Employment Agreements: 

   The Company has entered into written employment contracts with Messrs. 
Agan, Krul, Gibson, Greenlee and Ervin (the "officers"). The term of each 
employment agreement is two years, with automatic, successive one-year 
extensions unless either party provides the other with 60 days' prior notice 
of termination. In the case of a change of control (as such term is defined 
in the employment agreements), the term of each officer's employment 
agreement will be automatically extended for a period of two years following 
the date of the change of control. Officers' bonuses shall be determined in 
accordance with an annual bonus policy. 

   If an officer is terminated without cause, or resigns for good reason (as 
such term is defined in the employment agreements), such officer will be 
entitled to continued payment of his base salary for the greater of six 
months or the remainder of the current term with the exception of Messrs. 
Agan and Krul's agreements, which provide for a minimum of twelve months of 
base salary in this situation. If an officer is terminated without cause or 
resigns for good reason (as such term is defined in the employment 
agreements) on or after a change of control, or resigns 

                                       11

<PAGE>
 

for any reason at any time six months or more following a change of control, 
such officer will be entitled (i) to receive a lump sum cash payment equal to 
one and one-half times the sum of his base salary in effect immediately prior 
to his termination or resignation (or as in effect immediately prior to the 
change of control, if higher) and his average annual bonus for the three 
years preceding the change of control, and (ii) to participate, at the 
Company's expense, in the Company's welfare benefit plans for a period of 
three years following his resignation or termination. Such lump sum cash 
payments shall be subject to reduction to the extent necessary to prevent any 
amounts or benefits due from being deemed "excess parachute payments" within 
the meaning of Section 280G of the Code. 

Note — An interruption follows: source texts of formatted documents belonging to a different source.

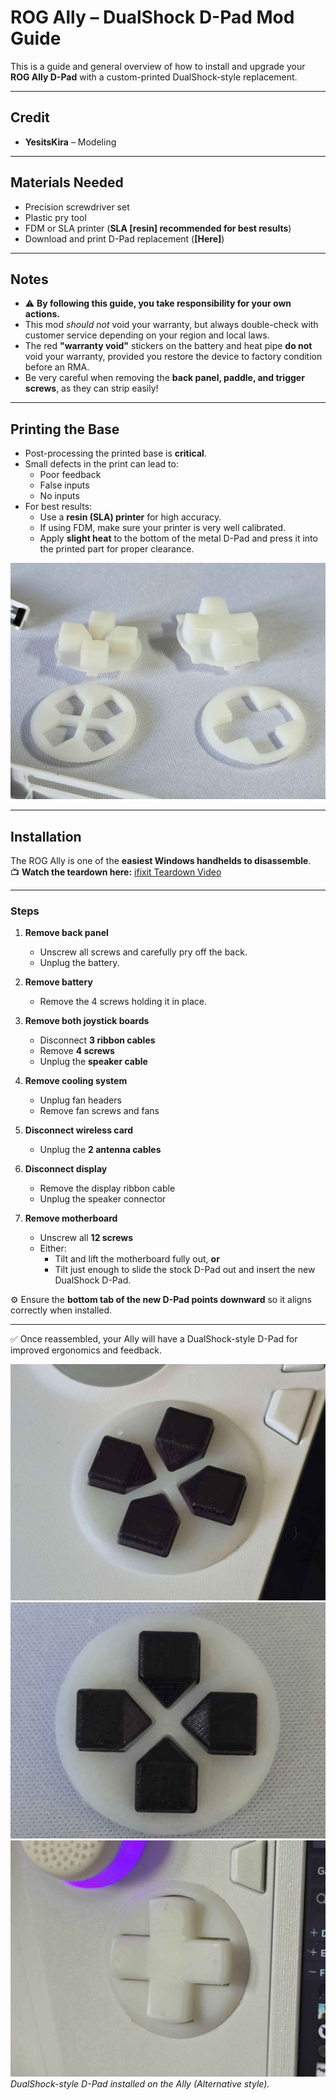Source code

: # ROG Ally – DualShock D-Pad Mod Guide

This is a guide and general overview of how to install and upgrade your **ROG Ally D-Pad** with a custom-printed DualShock-style replacement.

---

## Credit
- **YesitsKira** – Modeling  

---

## Materials Needed
- Precision screwdriver set  
- Plastic pry tool  
- FDM or SLA printer (**SLA [resin] recommended for best results**)  
- Download and print D-Pad replacement (**[Here]**)  

---

## Notes
- ⚠️ **By following this guide, you take responsibility for your own actions.**  
- This mod *should not* void your warranty, but always double-check with customer service depending on your region and local laws.  
- The red **"warranty void"** stickers on the battery and heat pipe **do not** void your warranty, provided you restore the device to factory condition before an RMA.  
- Be very careful when removing the **back panel, paddle, and trigger screws**, as they can strip easily!  

---

## Printing the Base
- Post-processing the printed base is **critical**.  
- Small defects in the print can lead to:
  - Poor feedback  
  - False inputs  
  - No inputs  
- For best results:
  - Use a **resin (SLA) printer** for high accuracy.  
  - If using FDM, make sure your printer is very well calibrated.  
  - Apply **slight heat** to the bottom of the metal D-Pad and press it into the printed part for proper clearance.  

![DualShock D-Pad print example 1](./images/DualShock4-3.jpg)  


---

## Installation

The ROG Ally is one of the **easiest Windows handhelds to disassemble**.  
📺 **Watch the teardown here:** [ifixit Teardown Video](https://www.youtube.com/watch?v=IxPgBhm6tHs)  


---

### Steps

1. **Remove back panel**  
   - Unscrew all screws and carefully pry off the back.  
   - Unplug the battery.  

2. **Remove battery**  
   - Remove the 4 screws holding it in place.  

3. **Remove both joystick boards**  
   - Disconnect **3 ribbon cables**  
   - Remove **4 screws**  
   - Unplug the **speaker cable**  

4. **Remove cooling system**  
   - Unplug fan headers  
   - Remove fan screws and fans  

5. **Disconnect wireless card**  
   - Unplug the **2 antenna cables**  

6. **Disconnect display**  
   - Remove the display ribbon cable  
   - Unplug the speaker connector  

7. **Remove motherboard**  
   - Unscrew all **12 screws**  
   - Either:
     - Tilt and lift the motherboard fully out, **or**  
     - Tilt just enough to slide the stock D-Pad out and insert the new DualShock D-Pad.  

⚙️ Ensure the **bottom tab of the new D-Pad points downward** so it aligns correctly when installed.

---

✅ Once reassembled, your Ally will have a DualShock-style D-Pad for improved ergonomics and feedback.

![DualShock D-Pad installed example 1](./images/DualShock4-1.jpg)  
![DualShock D-Pad installed example 2](./images/DualShock4-2.jpg)  
![DualShock D-Pad installed example 2](./images/DualShock4-4.jpg)  
*DualShock-style D-Pad installed on the Ally (Alternative style).*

               COMPENSATION OF DIRECTORS AND COMMITTEE MEETINGS 

   The Board of Directors held nine regularly scheduled meetings during the 
year ended December 31, 1996. The Board has standing Executive, Audit, 
Nominating, Compensation, Incentive Compensation and Investment Committees. 

   The Chairman of the Executive Committee is Mr. Flynn. Other members are 
Messrs. Agan, Bennett, Cole and Hunter. During the interim between regular 
Board meetings, the Executive Committee possesses and may exercise certain 
powers of the Board in the management and direction of the Company. The 
Executive Committee did not meet during the year. 

   The Chairman of the Audit Committee is Mr. Cole. Other members are Messrs. 
Bennett, Flynn and Hunter and Dr. Menger. The functions of the Audit 
Committee are to recommend engagement of independent accountants, review the 
arrangement and scope of the audit, review the activities and consider any 
comments made by the independent auditors with respect to any weaknesses in 
internal controls and consideration given, or the corrective action taken, by 
management. During the year, there was one Audit Committee meeting. 

   The Chairman of the Nominating Committee is Mr. Gibson. Other members are 
Messrs. Agan, Bennett and Flynn. The Committee selects and recommends to the 
Board nominees for election to the Board and also selects and recommends to 
the Board nominees for election as officers of the Company. The Committee 
will consider written recommendations by stockholders for election to the 
Board, if such recommendations are received by the Chairman of the Nominating 
Committee or to the Chairman of the Board of Directors, at its main office, 
One Hardinge Drive, Elmira, NY 14902. The Committee held three meetings 
during 1996. 

   The Chairman of the Compensation and Incentive Compensation Committees is 
Mr. Gibson. Other members of the Compensation Committee include Messrs. Cole 
and Hunter and the Incentive Compensation Committee has one other member in 
addition to Mr. Gibson, Mr. Cole. The Compensation Committee reviews and 
recommends to the Board bonuses paid to employees, and salaries and bonuses 
of officers. The Incentive Compensation Committee administers the Company's 
1996 Incentive Stock Plan and grants stock options and restricted stock 
awards thereunder. There were two meetings of the Compensation Committee and 
one meeting of the Incentive Compensation Committee during 1996. 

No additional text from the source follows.